The downlink uses orthogonal frequency division multiplex (OFDM) while the uplink uses SC-FDMA due to OFDM’s high peak-to-average-power ratio making it unstable for uplink due to power consumption requirements.
Binary Phase Shift Keying (BPSK)
The simplest modulation is Binary Phase Shift Keying, allowing the phase to be left unmodified to encode a 0, or offset by 180 degrees (aka π) to transmit a 1.
While each bit of data is being transmitted, the time it is being sent over the air is referred to as the symbol length.
Quaternary Phase Shift Keying (QPSK)
QPSK adds to additional phase states, to allow us to send twice as much data in one symbol.
This is done by defining more than two states (phase unmodified, phase offset by pi), but rather 4 states:
This means we can transmit double the number of bits in a single symbol, with QPSK we can now transmit 2 bits per symbol as per the table above.
This means the data rate of QPSK is twice that of BPSK.
BPSK vs QPSK
Thanks to interference, drift, Doppler shift etc, our modulated data probably isn’t going to be received at exactly the same offset that it was sent.
So because our phase shift isn’t going to land exactly on the red dot in the circle, but somewhere nearby.
The receiver will determine the phase of the signal based on it’s proximity to a known phase shift angle.
Because QPSK has more phase states than BPSK we get a higher data rate, but as the recieved data isn’t going to be exactly the phase offsets defined, the states may overlap and the receiver will not receive the correct information
Channel conditions restrict the modulation techniques we can use. BPSK is slower but more reliable, while QPSK is faster but more error prone due to it’s lower tolerances.
Error Correction is needed in LTE to make sure the message can be reconstructed correctly by the reciever.
To do this, in a simple form LTE adds redundant data.
For example sending 3 copies of the data increases the chance one will get through correctly, and provides the receiver with information to discriminate the right data.
(If only two copies were sent to increase the reliability, the receiver wouldn’t know which one was the correct one.)
Let’s take an example of sending the message “Hello World” and look at the 3 copies sent.
|Copy 1: Helso Wdrld|
|Copy 2: H1llo Worlp|
|Copy 3: qello Uorld|
|Correct Data: Hello World|
By looking at what’s common we can see that the first letter is H in the first to copies, but not in the third copy, so we can say with some surety that the first letter is H.

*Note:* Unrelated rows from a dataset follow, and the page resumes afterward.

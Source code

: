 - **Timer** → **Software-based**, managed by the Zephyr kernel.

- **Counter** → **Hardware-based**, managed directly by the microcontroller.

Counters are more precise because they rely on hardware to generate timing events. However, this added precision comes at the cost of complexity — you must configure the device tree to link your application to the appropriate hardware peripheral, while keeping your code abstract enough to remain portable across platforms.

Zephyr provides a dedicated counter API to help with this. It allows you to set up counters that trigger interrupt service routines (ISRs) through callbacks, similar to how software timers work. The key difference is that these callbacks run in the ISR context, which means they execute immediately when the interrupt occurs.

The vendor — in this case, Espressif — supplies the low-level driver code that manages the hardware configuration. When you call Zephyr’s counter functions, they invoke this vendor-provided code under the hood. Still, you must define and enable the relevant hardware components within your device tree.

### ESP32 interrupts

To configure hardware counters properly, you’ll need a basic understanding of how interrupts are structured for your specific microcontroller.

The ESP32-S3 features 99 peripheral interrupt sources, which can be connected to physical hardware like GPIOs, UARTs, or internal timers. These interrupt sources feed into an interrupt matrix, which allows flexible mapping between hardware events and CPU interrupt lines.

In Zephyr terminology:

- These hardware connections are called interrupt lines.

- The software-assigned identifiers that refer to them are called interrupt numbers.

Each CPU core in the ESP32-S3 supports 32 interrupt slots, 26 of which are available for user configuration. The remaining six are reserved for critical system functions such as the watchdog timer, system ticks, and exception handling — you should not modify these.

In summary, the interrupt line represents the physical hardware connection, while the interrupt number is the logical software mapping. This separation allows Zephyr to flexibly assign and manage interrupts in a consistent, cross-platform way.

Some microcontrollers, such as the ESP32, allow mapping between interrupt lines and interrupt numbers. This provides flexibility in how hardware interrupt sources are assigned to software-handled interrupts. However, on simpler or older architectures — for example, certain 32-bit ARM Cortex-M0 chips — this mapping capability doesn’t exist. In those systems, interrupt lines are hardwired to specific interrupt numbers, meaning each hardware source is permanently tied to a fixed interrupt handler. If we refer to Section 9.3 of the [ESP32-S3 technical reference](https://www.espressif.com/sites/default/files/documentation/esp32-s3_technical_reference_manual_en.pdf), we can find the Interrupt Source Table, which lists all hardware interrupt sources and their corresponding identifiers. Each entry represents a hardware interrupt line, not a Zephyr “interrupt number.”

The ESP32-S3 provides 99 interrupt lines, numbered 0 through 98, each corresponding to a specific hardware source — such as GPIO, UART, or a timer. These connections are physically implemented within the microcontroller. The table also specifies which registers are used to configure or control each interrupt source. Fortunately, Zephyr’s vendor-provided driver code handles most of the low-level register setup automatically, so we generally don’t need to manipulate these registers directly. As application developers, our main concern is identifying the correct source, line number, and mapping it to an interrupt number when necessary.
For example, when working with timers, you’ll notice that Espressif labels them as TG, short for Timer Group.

The second letter is e in copy 1 and copy 3, so we can again say the second letter is e.
This is a simplified example of coding the data with redundant data to aid in reconstruction.
The ratio of useful information / total transmitted is called the coding rate.
LTE coding rates can vary from 1/3 for extensive error correction, to close to 1 for almost no error correction.
Modulation Coding Scheme (MCS)
As channel conditions change continuously for each terminal/UE, LTE has to change the modulation technique and coding rate dynamically as channel conditions change for each terminal/UE.
The Modulation Coding Scheme is the combination of modulation and coding scheme used, and this changes/adapts in real time based on the signal conditions, independently for each terminal/UE.
There are 29 MCS combinations in LTE.